A. Synthetic stocks are uglier, but more impervious to moisture, warping and point of impact changes.
B. Yes. My #1 deer rifle is a Remington M7 stainless/synthetic in .308. At the time that I bought it, I was shooting highpower competition with the M1A and reloading .308 by the case. If I were to do it over, I'd get it in 7-08 or maybe .260.


----------



## ajmorell (Apr 27, 2007)

UPhiker said:


> A. Synthetic stocks are uglier, but more impervious to moisture, warping and point of impact changes.
> B. Yes. My #1 deer rifle is a Remington M7 stainless/synthetic in .308. At the time that I bought it, I was shooting highpower competition with the M1A and reloading .308 by the case. If I were to do it over, I'd get it in 7-08 or maybe .260.


A well cared for walnut stock will last a lifetime....yes if uncared for it will look like crap but I take care of my guns as well as anyone I know. It really comes down to personal preference, you like synthetic, I don't. Like I mentioned earlier the little extra weight doesn't bother me. Thanks for the help.


----------



## Munsterlndr (Oct 16, 2004)

ajmorell said:


> A well cared for walnut stock will last a lifetime....yes if uncared for it will look like crap but I take care of my guns as well as anyone I know.

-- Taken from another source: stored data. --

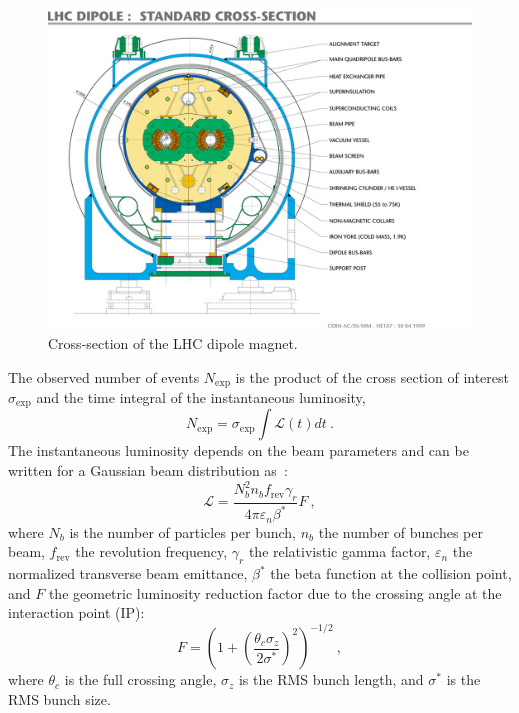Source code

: \begin{figure}\centering
\includegraphics[width=.9\textwidth,clip=true,viewport=0 20 680 550]{figs/cms/lhc-pho-1999-172.jpg}
\caption{Cross-section of the LHC dipole magnet.\label{fig:LHCDipole}}
\end{figure}

The observed number of events $N_{\mathrm{exp}}$ is the product of the cross
section of interest $\sigma_{\mathrm{exp}}$ and the time integral of
the instantaneous luminosity,
\begin{equation}
N_{\mathrm{exp}}  =\sigma_{\mathrm{exp}}\int \mathscr{L}(t)dt ~.
\end{equation}
The instantaneous luminosity depends on the beam parameters and
can be written for a Gaussian beam distribution as~\cite{LHCMachine}:
\begin{equation}
\mathscr{L} =
\frac{N_b^2n_bf_{\mathrm{rev}}\gamma_r}{4\pi\varepsilon_n\beta^{\ast}}F~,
\label{eqn:instlumi}
\end{equation}
where $N_b$ is the number of particles per bunch, $n_b$ the number
of bunches per beam, $f_{\mathrm{rev}}$ the revolution frequency,
$\gamma_r$ the relativistic gamma factor, $\varepsilon_n$ the
normalized transverse beam emittance, $\beta^{\ast}$ the beta function
at the collision point, and $F$ the geometric luminosity reduction
factor due to the crossing angle at the interaction point (IP):
\begin{equation}
F=\left(1+\left(\frac{\theta_c\sigma_z}{2\sigma^{\ast}}\right)^2\right)^{-1/2}~,
\label{eqn:F}
\end{equation}
where $\theta_c$ is the full crossing angle, $\sigma_z$ is the RMS
bunch length, and $\sigma^{\ast}$ is the RMS bunch size.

It really comes down to personal preference, you like synthetic, I don't. Like I mentioned earlier the little extra weight doesn't bother me. Thanks for the help.


A walnut stock will last a lifetime but unless the barrel is free floated accuracy will be more likely to be impacted then with a synthetic or a laminate stock. Walnut = Pretty.....Synthetic = Functional........Laminate = pretty & functional but heavy. It's all a trade off depending on what you like. 

What barrel length and contour are you leaning towards? Are you looking for a light weight mountain rifle type configuration or something heavier? What ranges are you typically going to be shooting at? That info might help us focus out advice a little better. 

One other suggestion, detachable mags are a really nice feature, one that I would recommend. Racking shells out of the rifle in the dark and dropping them in the snow gets old pretty fast, when hunting in Michigan.

What price range are you looking at for the rifle? 

If I was buying a rifle to last a lifetime and hold up I would be looking at buying a Sako or a Kimber.

In the medium price range I'd be taking a close look at the Remington Model 7 or the Ruger Hawkeye.

Lower price range I'd stick with Savage in whatever configuration appeals to you. 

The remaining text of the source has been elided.